Figure 1 indicates how intervention strategies influence value and accessibility as separate features of target change. Strategies can modify target value (Strategy A in Fig. 1) or they can modify target accessibility (Strategy B in Fig. 1) and different intervention strategies may be better suited to modifying value vs heightening accessibility. For instance, consider the following five targets that are specified by multiple health behavior theories: risk perceptions, attitudes, norms, self-efficacy, and intentions [8]. For each of these targets, experimental evidence has shown that when interventions are able to increase scores on these constructs (i.e., modify their value), these changes lead to changes in health behaviors [25–27]. In the case of risk perceptions, interventions that offer visual feedback appear to increase the value of this target among smokers [28]. Yet, placing graphic warnings on cigarette packs does not modify the valence or value of smokers’ risk perceptions for adverse outcomes [29] but rather increases the accessibility of the risk perceptions smokers already hold (see ref [23]., Study 1). A recent trial of graphic pack warnings observed significant increases in smoking restraint over the course of the intervention but no change in the level of risk perceptions. Consistent with the idea that pack warnings activate pre-existing risk perceptions, perceived risk measured at the outset of the study predicted subsequent restraint among participants who had health warnings on their packs whereas no such associations were observed for controls. Repeatedly encountering pack warnings didn’t change how smokers perceived the risks posed by smoking but did render those perceptions more powerful predictors of behavior (ref [23]., Study 2).

Fig. 1.

Fig. 1.

Intervention strategies can modify two dimensions of targets: value or accessibility.

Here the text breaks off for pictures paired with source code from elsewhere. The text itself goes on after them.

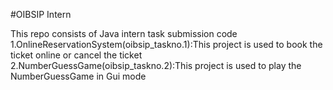 #OIBSIP Intern

This repo consists of Java intern task submission code
1.OnlineReservationSystem(oibsip_taskno.1):This project is used to book the ticket online or cancel the ticket
2.NumberGuessGame(oibsip_taskno.2):This project is used to play the NumberGuessGame in Gui mode
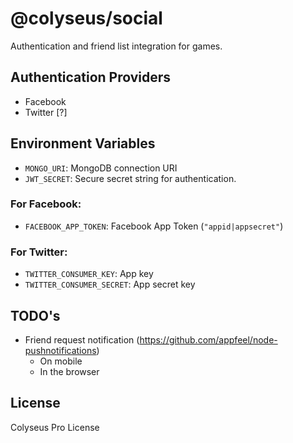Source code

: # @colyseus/social

Authentication and friend list integration for games.

## Authentication Providers

- Facebook
- Twitter [?]

## Environment Variables

- `MONGO_URI`: MongoDB connection URI
- `JWT_SECRET`: Secure secret string for authentication.

### For Facebook:

- `FACEBOOK_APP_TOKEN`: Facebook App Token (`"appid|appsecret"`)

### For Twitter:

- `TWITTER_CONSUMER_KEY`: App key
- `TWITTER_CONSUMER_SECRET`: App secret key

## TODO's

- Friend request notification (https://github.com/appfeel/node-pushnotifications)
    - On mobile
    - In the browser

## License

Colyseus Pro License
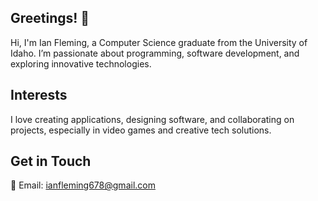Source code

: ## Greetings! 👋  
Hi, I'm Ian Fleming, a Computer Science graduate from the University of Idaho. I’m passionate about programming, software development, and exploring innovative technologies.  

## Interests  
I love creating applications, designing software, and collaborating on projects, especially in video games and creative tech solutions.  

## Get in Touch  
📧 Email: ianfleming678@gmail.com
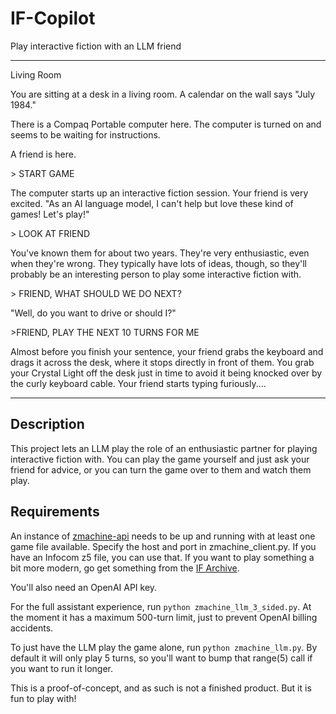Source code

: # IF-Copilot
Play interactive fiction with an LLM friend

---
Living Room

You are sitting at a desk in a living room. A calendar on the wall says "July 1984."

There is a Compaq Portable computer here. The computer is turned on and seems to be waiting for instructions.

A friend is here.

\> START GAME

The computer starts up an interactive fiction session.
Your friend is very excited. "As an AI language model, I can't help but love these kind of games! Let's play!"

\> LOOK AT FRIEND

You've known them for about two years. They're very enthusiastic, even when they're wrong. They typically have lots of ideas, though, so they'll probably be an interesting person to play some interactive fiction with.

\> FRIEND, WHAT SHOULD WE DO NEXT?

"Well, do you want to drive or should I?"

\>FRIEND, PLAY THE NEXT 10 TURNS FOR ME

Almost before you finish your sentence, your friend grabs the keyboard and drags it across the desk, where it stops directly in front of them. You grab your Crystal Light off the desk just in time to avoid it being knocked over by the curly keyboard cable.
Your friend starts typing furiously....

---
## Description

This project lets an LLM play the role of an enthusiastic partner for playing interactive fiction with.
You can play the game yourself and just ask your friend for advice, or you can turn the game over to them and watch them play.

## Requirements

An instance of [zmachine-api](https://github.com/opendns/zmachine-api) needs to be up and running with at least one game file available. Specify the host and port in zmachine_client.py.
If you have an Infocom z5 file, you can use that. If you want to play something a bit more modern, go get something from the [IF Archive](https://www.ifarchive.org/indexes/if-archive/games/zcode/).

You'll also need an OpenAI API key.

For the full assistant experience, run `python zmachine_llm_3_sided.py`. At the moment it has a maximum 500-turn limit, just to prevent OpenAI billing accidents.

To just have the LLM play the game alone, run `python zmachine_llm.py`. By default it will only play 5 turns, so you'll want to bump that range(5) call if you want to run it longer.

This is a proof-of-concept, and as such is not a finished product. But it is fun to play with!
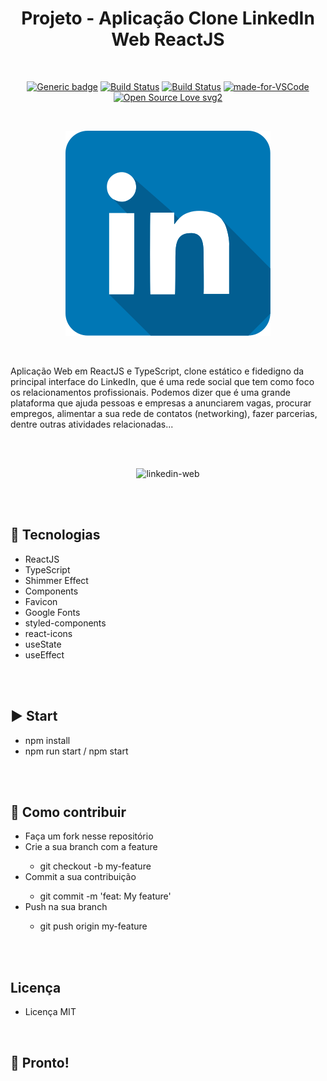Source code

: <div align="center"> 

# Projeto - Aplicação Clone LinkedIn Web ReactJS

</div>

<br>

<div align="center">

[![Generic badge](https://img.shields.io/badge/Made%20by-Paulo%20Vieira-purple.svg)](https://shields.io/) [![Build Status](https://img.shields.io/github/stars/paulorcvieira/react-web-clone-linkedin.svg)](https://github.com/paulorcvieira/react-web-clone-linkedin) [![Build Status](https://img.shields.io/github/forks/paulorcvieira/react-web-clone-linkedin.svg)](https://github.com/paulorcvieira/react-web-clone-linkedin) [![made-for-VSCode](https://img.shields.io/badge/Made%20for-VSCode-1f425f.svg)](https://code.visualstudio.com/) [![Open Source Love svg2](https://badges.frapsoft.com/os/v2/open-source.svg?v=103)](https://github.com/ellerbrock/open-source-badges/)

<br>

![logo](./src/assets/images/linkedin_64.svg)

</div>

<br>

Aplicação Web em ReactJS e TypeScript, clone estático e fidedigno da principal interface do LinkedIn, que é uma rede social que tem como foco os relacionamentos profissionais. Podemos dizer que é uma grande plataforma que ajuda pessoas e empresas a anunciarem vagas, procurar empregos, alimentar a sua rede de contatos (networking), fazer parcerias, dentre outras atividades relacionadas...

<br><br>

<div align="center">

![linkedin-web](./src/assets/images/layout.gif)

</div>

<br><br>

## :rocket: Tecnologias
<ul>
  <li>ReactJS</li>
  <li>TypeScript</li>
  <li>Shimmer Effect</li>
  <li>Components</li>
  <li>Favicon</li>
  <li>Google Fonts</li>
  <li>styled-components</li>
  <li>react-icons</li>
  <li>useState</li>
  <li>useEffect</li>
</ul>

<br><br>

## :arrow_forward: Start
<ul>
  <li>npm install</li>
  <li>npm run start / npm start</li>
</ul>

<br><br>

## :punch: Como contribuir
<ul>
  <li>Faça um fork nesse repositório</li>
  <li>Crie a sua branch com a feature</li>
    <ul>
      <li>git checkout -b my-feature</li>
    </ul>
  <li>Commit a sua contribuição</li>
    <ul>
      <li>git commit -m 'feat: My feature'</li>
    </ul>
  <li>Push na sua branch</li>
    <ul>
      <li>git push origin my-feature</li>
    </ul>
</ul>

<br><br>

## Licença
- Licença MIT

<br>

## :mega: Pronto!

Different strategies also appear to be effective in modifying the value vs. accessibility of attitudes, norms, self-efficacy, and intentions. Whereas persuasive communications proved effective in changing the favorability of dietary attitudes [30], an intervention that involved merely completing a survey about diet (vs. no survey) increased the accessibility of pre-existing dietary attitudes and led to changes in eating behavior (question-behavior effect [31];). A social influence intervention that “promoted modeling by informal leaders at the wards and … setting norms” (p. 467) led to improved rates of hand hygiene among nurses [32]. However, merely placing an image of two male eyes over a gel dispenser (thereby activating injunctive norms about hand hygiene) almost doubled hand hygiene rates in a hospital setting [33]. Providing vicarious mastery experiences (e.g., the opportunity to observe others successfully perform the behavior) increases people’s ratings of their self-efficacy [34] and, in turn, their behavior [26], but behavior change can also accrue from activating perceptions of self-efficacy when they are needed—by forming an if-then plan to “ignore my worries and tell myself: I can do it!” at a critical juncture during a test [35]. Finally, various strategies have proven effective in strengthening health-related behavioral intentions [27]. However, as research on prospective memory has shown, “forgetting of intentions in demanding situations is rapid” (ref [36], p. 147). Intervention strategies designed to activate intentions in situ, such as phone call reminders of intentions to take antiretroviral medication [37] or if-then plans to remember one’s dieting goal among restrained eaters [38], have proven effective in changing health behaviors, without the need to change the value of participants’ intentions. In sum, target engagement involves more than the colloquial, “changing people’s minds;” thoughts, feelings, and goals that favor health behavior performance must also be activated at the opportune moment. Value and accessibility are discriminable dimensions of target change and different intervention strategies may be suited to changing vs. activating targets.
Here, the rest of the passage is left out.